O. : Quelles sont les conséquences en Outaouais?

M.A.G. : En ce moment, 17 000 élèves n'ont pas de transport; donc les parents doivent les amener à l'école par leurs propres moyens. Ça crée du trafic – et plus de pollution – autour des écoles. Les CSS de l'Outaouais paient un montant forfaitaire aux parents qui reconduisent leurs enfants, ç'a déjà couté 1,2 million $ au ministère de l'Éducation. Je précise que les augmentations qu'on demande pour nos membres auraient couté pas mal moins cher que 1,2 million. Je mentionne aussi que les chauffeurs de bus de la Société de Transport de l'Outaouais peuvent aller chercher jusqu'à 110 000$ par année. On demande pas la lune.

O. : Pensez-vous que le gouvernement va devoir revoir son financement global du transport scolaire?

M.A.G. : Là-dessus j'ai un commentaire général : encore une fois, est-ce que c'est normal qu'une industrie subventionnée donne des conditions de cheap labour ? À part ça, je veux pas faire comme un certain ministre (rires) en comparant les métiers, mais je pense que les chauffeurs sont assez névralgiques en éducation. La CAQ dit qu'elle veut investir dans l'école québécoise, elle pourrait en profiter pour investir dans les gens qui amènent les enfants à l'école.

Si le gouvernement ne règle pas vite, j'ai peur qu'il ait une crise du transport scolaire. En Outaouais, un quart des chauffeurs ont changé de métier dans les dernières semaines de grève, parce que les indemnités sont pas suffisantes pour survivre. On va perdre plus de personnel si on n'arrive pas vite à une entente. Et, en ce moment, il y a une quinzaine de conventions qui sont en attente de renouvèlement, notamment les chauffeurs scolaires de l'Abitibi.

Les négociations ralentissent pendant l'été, mais nos membres regardent ce qui se passe en Outaouais et si le conflit s'étirait ou avait une fin insatisfaisante, je peux vous assurer qu'ils vont savoir à quoi s'en tenir. Ça amènerait d'autres grèves à la rentrée 2023 et une vague de réorientations professionnelles. À vrai dire, chez les Teamsters, on pense à créer une clinique d'orientation pour aider les chauffeurs scolaires qui voudraient changer de carrière.

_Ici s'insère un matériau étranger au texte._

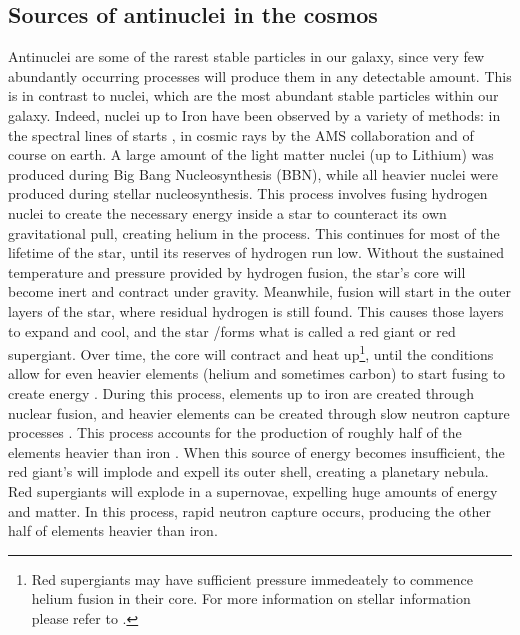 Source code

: \subsection{Sources of antinuclei in the cosmos}
Antinuclei are some of the rarest stable particles in our galaxy, since very few abundantly occurring processes will produce them in any detectable amount\cite{}. This is in contrast to nuclei, which are the most abundant stable particles within our galaxy. Indeed, nuclei up to Iron have been observed by a variety of methods: in the spectral lines of starts \cite{}, in cosmic rays by the AMS collaboration \cite{} and of course on earth. A large amount of the light matter nuclei (up to Lithium) was produced during Big Bang Nucleosynthesis (BBN)\cite{}, while all heavier nuclei were produced during stellar nucleosynthesis\cite{}. This process involves fusing hydrogen nuclei to create the necessary energy inside a star to counteract its own gravitational pull, creating helium in the process. This continues for most of the lifetime of the star, until its reserves of hydrogen run low. Without the sustained temperature and pressure provided by hydrogen fusion, the star's core will become inert and contract under gravity. Meanwhile, fusion will start in the outer layers of the star, where residual hydrogen is still found. This causes those layers to expand and cool, and the star /forms what is called a red giant\cite{} or red supergiant\cite{}. Over time, the core will contract and heat up\footnote{Red supergiants may have sufficient pressure immedeately to commence helium fusion in their core. For more information on stellar information please refer to \cite{}.}, until the conditions allow for even heavier elements (helium and sometimes carbon) to start fusing to create energy \cite{}. During this process, elements up to iron are created through nuclear fusion, and heavier elements can be created through slow neutron capture processes \cite{}. This process accounts for the production of roughly half of the elements heavier than iron \cite{}. When this source of energy becomes insufficient, the red giant's will implode and expell its outer shell, creating a planetary nebula. Red supergiants will explode in a supernovae\cite{}, expelling huge amounts of energy and matter. In this process, rapid neutron capture occurs, producing the other half of elements heavier than iron\cite{}. \\
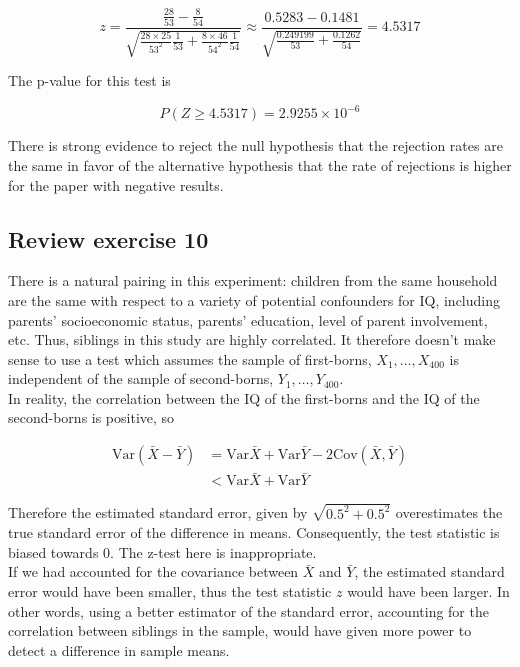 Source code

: \documentclass[11pt]{article}
\newcommand{\pr}{P} %
\newcommand{\var}{\textrm{Var}}
\newcommand{\cov}{\textrm{Cov}}
\begin{document}
$$z = \frac{\frac{28}{53} - \frac{8}{54}}{\sqrt{ \frac{28\times25}{53^2}\frac{1}{53} + \frac{8\times46}{54^2}\frac{1}{54}}} \approx \frac{ 0.5283 - 0.1481}{\sqrt{ \frac{ 0.249199}{53} + \frac{ 0.1262}{54}}} = 4.5317$$

The p-value for this test is

$$\pr(Z \geq 4.5317) = 2.9255 \times 10^{-6}$$

There is strong evidence to reject the null hypothesis that the rejection rates are the same in favor of the alternative hypothesis that the rate of rejections is higher for the paper with negative results.


\subsection*{Review exercise 10} %
There is a natural pairing in this experiment: children from the same household are the same with respect to a variety of potential confounders for IQ, including parents' socioeconomic status, parents' education, level of parent involvement, etc.  Thus, siblings in this study are highly correlated.  It therefore doesn't make sense to use a test which assumes the sample of first-borns, $X_1, \dots, X_{400}$ is independent of the sample of second-borns, $Y_1, \dots, Y_{400}$.  \\

In reality, the correlation between the IQ of the first-borns and the IQ of the second-borns is positive, so

\begin{align*}
\var(\bar{X} - \bar{Y}) &= \var{\bar{X}} + \var{\bar{Y}} - 2\cov(\bar{X},\bar{Y}) \\
&< \var{\bar{X}} + \var{\bar{Y}} 
\end{align*}

Therefore the estimated standard error, given by $\sqrt{0.5^2 + 0.5^2}$ overestimates the true standard error of the difference in means.  Consequently, the test statistic is biased towards $0$.  The z-test here is inappropriate. \\

If we had accounted for the covariance between $\bar{X}$ and $\bar{Y}$, the estimated standard error would have been smaller, thus the test statistic $z$ would have been larger.  In other words, using a better estimator of the standard error, accounting for the correlation between siblings in the sample, would have given more power to detect a difference in sample means.
\end{document}
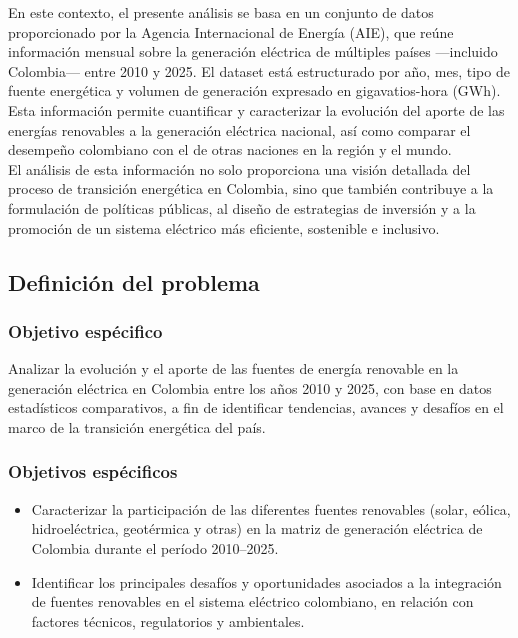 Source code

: \documentclass{article}
\begin{document}
En este contexto, el presente análisis se basa en un conjunto de datos proporcionado por la Agencia Internacional de Energía (AIE), que reúne información mensual sobre la generación eléctrica de múltiples países —incluido Colombia— entre 2010 y 2025. El dataset está estructurado por año, mes, tipo de fuente energética y volumen de generación expresado en gigavatios-hora (GWh). Esta información permite cuantificar y caracterizar la evolución del aporte de las energías renovables a la generación eléctrica nacional, así como comparar el desempeño colombiano con el de otras naciones en la región y el mundo.\\

El análisis de esta información no solo proporciona una visión detallada del proceso de transición energética en Colombia, sino que también contribuye a la formulación de políticas públicas, al diseño de estrategias de inversión y a la promoción de un sistema eléctrico más eficiente, sostenible e inclusivo.\\

\subsection{Definici\'on del problema}

\subsubsection{Objetivo esp\'ecifico}
Analizar la evolución y el aporte de las fuentes de energía renovable en la generación eléctrica en Colombia entre los años 2010 y 2025, con base en datos estadísticos comparativos, a fin de identificar tendencias, avances y desafíos en el marco de la transición energética del país.

\subsubsection{Objetivos esp\'ecificos}

\begin{itemize}
	\item Caracterizar la participación de las diferentes fuentes renovables (solar, eólica, hidroeléctrica, geotérmica y otras) en la matriz de generación eléctrica de Colombia durante el período 2010–2025.
	\item Identificar los principales desafíos y oportunidades asociados a la integración de fuentes renovables en el sistema eléctrico colombiano, en relación con factores técnicos, regulatorios y ambientales.
\end{itemize}
\end{document}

Avec leurs permis de classe deux, beaucoup pourraient travailler pour des compagnies de livraison comme Purolator, dont les employés sont aussi représentés par notre syndicat. Ça nous plait pas de voir des gens quitter le milieu de l'éducation, mais on doit  penser au bien-être financier de nos membres. Le gouvernement doit comprendre à quel point la situation est fragile, sinon il va y avoir des bris de services majeurs en septembre.